DENNIS ODA / DODA@STARBULLETIN.COM
A bill making its way through the state Senate would require signage warning motorists of steel plates on the road. These steel plates cover a section of South Beretania Street at the intersection with Lauhala Street, just past the Board of Water Supply.
Bill seeks warning for plates on roads
Concern over safety of cyclists and damage to vehicles prompts the measure's creation
Steel plates that checker Honolulu's heavily used roads rattle passing cars and drivers' nerves.
"I feel like my car's not ready every time I go over the bump of a plate -- like my tires are going to pop," said Chandra Vogt, a University of Hawaii-Manoa student who baby-sits all over the island.
Her last car lost its shocks and could not do the daily drive over the plates.
"If there isn't a way to make the plates safer, there should be a warning that they're there," Vogt said.
With 11 large, long-term road projects and many smaller jobs on the roads, drivers complain about the steel plates. Legislators are proposing that contractors use signs at all sites warning drivers of plates to try to reduce problems with "the raised edge presented to oncoming traffic."
Senate Bill 1048 was passed by the Transportation Committee and will be heard next by the Ways and Means Committee.
The city and state allow contractors to determine what signage is necessary, leaving some plates unannounced to drivers. Only Maui County requires warning signs wherever steel plates are used.
The main issue is "making sure the plates are level," said Scott Ishikawa, of the state Department of Transportation. "When it's not flush there's trouble."
But the plates rarely lay flat on the road, and move when vehicles roll over them. Even in the best weather, plates can be dangerous for motorcycles and bikes.
"When motorcycles hit a plate, they can really fly," said Sen. J. Kalani English (D, East Maui-Lanai-Molokai), chairman of the Transportation Committee, who introduced the bill.

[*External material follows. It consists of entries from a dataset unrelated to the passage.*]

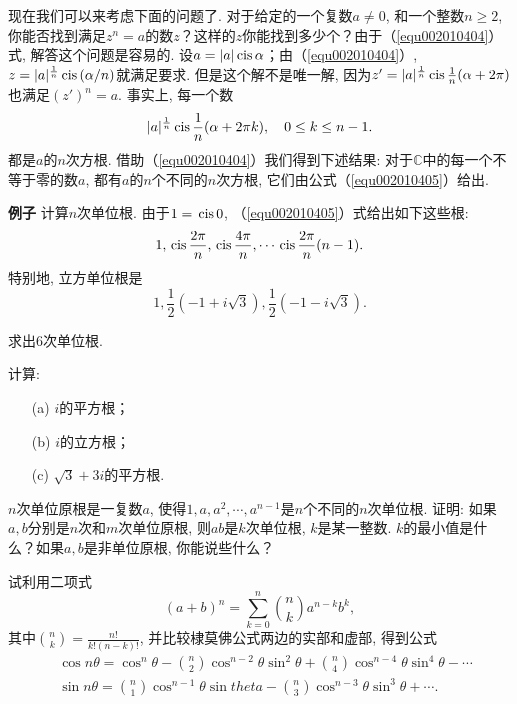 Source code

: 现在我们可以来考虑下面的问题了. 对于给定的一个复数$a \neq 0$, 和一个整数$n \ge 2$, 你能否找到满足$z^n=a$的数$z$？这样的$z$你能找到多少个？由于（\ref{equ002010404}）式, 解答这个问题是容易的. 设$a=|a|\,\text{cis}\,{\alpha}$；由（\ref{equ002010404}）, $z=|a|^{\frac{1}{n}}\,\text{cis}\,{(\alpha/n)}$就满足要求. 但是这个解不是唯一解, 因为$z'=|a|^{\frac{1}{n}}\,\text{cis}\,{\frac{1}{n}(\alpha+2\pi)}$也满足$(z')^n=a$. 事实上, 每一个数
\begin{gather}\label{equ002010405}
|a|^{\frac{1}{n}}\,\text{cis}\,{\frac{1}{n}(\alpha+2\pi{}k)}, \quad 0 \le k \le n-1.
\end{gather}
都是$a$的$n$次方根. 借助（\ref{equ002010404}）我们得到下述结果: 对于$\mathbb{C}$中的每一个不等于零的数$a$, 都有$a$的$n$个不同的$n$次方根, 它们由公式（\ref{equ002010405}）给出. 

\textbf{例子} \quad 计算$n$次单位根. 由于$1=\,\text{cis}\,{0}$, （\ref{equ002010405}）式给出如下这些根: 
\[
1,\,\text{cis}\,{\frac{2\pi}{n}},\,\text{cis}\,{\frac{4\pi}{n}},\cdots\,\text{cis}\,{\frac{2\pi}{n}(n-1)}.
\]
特别地, 立方单位根是
\[
1, \frac{1}{2}(-1 + i\sqrt{3}),\frac{1}{2}(-1-i\sqrt{3}).
\]

\begin{exercise}
求出6次单位根. 
\end{exercise}

\begin{exercise}
计算: 
\begin{enumerate}
\item[(a)]$i$的平方根；
\item[(b)]$i$的立方根；
\item[(c)]$\sqrt{3}+3i$的平方根. 
\end{enumerate}
\end{exercise}

\begin{exercise}
$n$次单位原根是一复数$a$, 使得$1,a,a^2,\cdots,a^{n-1}$是$n$个不同的$n$次单位根. 证明: 如果$a,b$分别是$n$次和$m$次单位原根, 则$ab$是$k$次单位根, $k$是某一整数. $k$的最小值是什么？如果$a,b$是非单位原根, 你能说些什么？
\end{exercise}

\begin{exercise}
试利用二项式
\[
(a+b)^n=\sum_{k=0}^{n}{{n \choose k}a^{n-k}b^{k}},
\]
其中${n \choose k}=\frac{n!}{k!(n-k)!}$, 并比较棣莫佛公式两边的实部和虚部, 得到公式
\[
\begin{aligned}
&\cos{n\theta} = \cos^{n}{\theta} - {n \choose 2}\cos^{n-2}{\theta}\sin^{2}{\theta} + {n \choose 4}\cos^{n-4}{\theta}\sin^{4}{\theta}-\cdots\\
&\sin{n\theta} = {n \choose 1}\cos^{n-1}{\theta}\sin{theta}-{n \choose 3}\cos^{n-3}{\theta}\sin^{3}{\theta}+\cdots.
\end{aligned}
\]
\end{exercise}

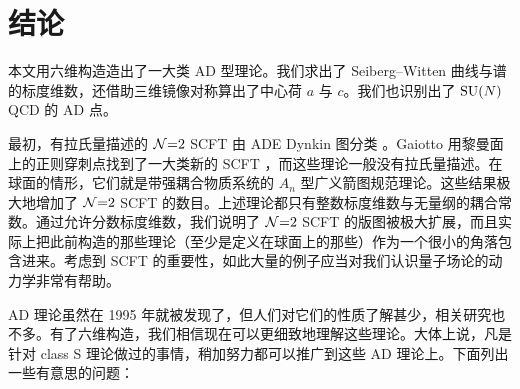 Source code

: \section{结论}
\label{sec:concl}

本文用六维构造造出了一大类 AD 型理论。我们求出了 Seiberg--Witten 曲线与谱的标度维数，还借助三维镜像对称算出了中心荷 $a$ 与 $c$。我们也识别出了 $\operatorname{SU}(N)$ QCD 的 AD 点。

最初，有拉氏量描述的 $\mathcal{N}{=}2$ SCFT 由 ADE Dynkin 图分类 \cite{49}。Gaiotto 用黎曼面上的正则穿刺点找到了一大类新的 SCFT \cite{2}，而这些理论一般没有拉氏量描述。在球面的情形，它们就是带强耦合物质系统的 $A_n$ 型广义箭图规范理论。这些结果极大地增加了 $\mathcal{N}{=}2$ SCFT 的数目。上述理论都只有整数标度维数与无量纲的耦合常数。通过允许分数标度维数，我们说明了 $\mathcal{N}{=}2$ SCFT 的版图被极大扩展，而且实际上把此前构造的那些理论（至少是定义在球面上的那些）作为一个很小的角落包含进来。考虑到 SCFT 的重要性，如此大量的例子应当对我们认识量子场论的动力学非常有帮助。

AD 理论虽然在 1995 年就被发现了，但人们对它们的性质了解甚少，相关研究也不多。有了六维构造，我们相信现在可以更细致地理解这些理论。大体上说，凡是针对 class S 理论做过的事情，稍加努力都可以推广到这些 AD 理论上。下面列出一些有意思的问题：

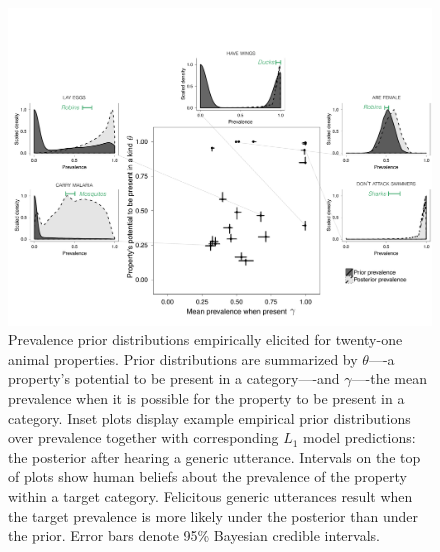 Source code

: \documentclass{pnastwo}
\begin{document}
\begin{figure}
\centering
    \includegraphics[width=\columnwidth]{prevalence-scatter-wDists2.pdf}
    \caption{Prevalence prior distributions empirically elicited for twenty-one animal properties.
    Prior distributions are summarized by $\theta$----a property's potential to be present in a category----and $\gamma$----the mean prevalence when it is possible for the property to be present in a category.
    Inset plots display example empirical prior distributions over prevalence together with corresponding $L_1$ model predictions: the posterior after hearing a generic utterance. 
    Intervals on the top of plots show human beliefs about the prevalence of the property within a target category.
    Felicitous generic utterances result when the target prevalence is more likely under the posterior than under the prior.
     Error bars denote 95\% Bayesian credible intervals.
    }
  \label{fig:priors1a}
\end{figure}
\end{document}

Some contractors already use signs. One job on Kapiolani Boulevard from Pensacola to Kamakee streets that began in early February will take at least 12 months to finish, according to the state. But some people say signs will not be enough.
"The state should be watching out for people on their roads," said Justin Hahn, a former bike messenger whose bike was damaged by plates.
Hahn was going 20 mph down King Street when he crossed Alapai Street, turning onto a steel plate when he "fishtailed on the metal and my back tire 'tacoed' -- folded in half." He filed suit against City Hall and was reimbursed $70.
In 2005 the state handed over $172,000 solely for damage done to cars by potholes. It is unknown how much money has been awarded to drivers for steel plate damage.
Some people say sidewalks will be all but blocked by the 5-foot-wide signs.
"People commute on sidewalks, too, not just on roads," said Joey Trisolini, of Bike Punx, a noncompetitive bicycle group. "We can't fix problems for cars by causing problems for people on sidewalks."
Even with signs, there is not much chance the plates can get any safer, according to Daniel Koga, a construction inspector at SSFM International.
"Sometimes we drive pins through the plates to stop them from moving," Koga said. "Other times, we weld them together." The plates move, Koga said, "but they are relatively safe."
Hahn does not think signs will "steady the ground." Signage is not enough "when people are sliding around and breaking parts," he said.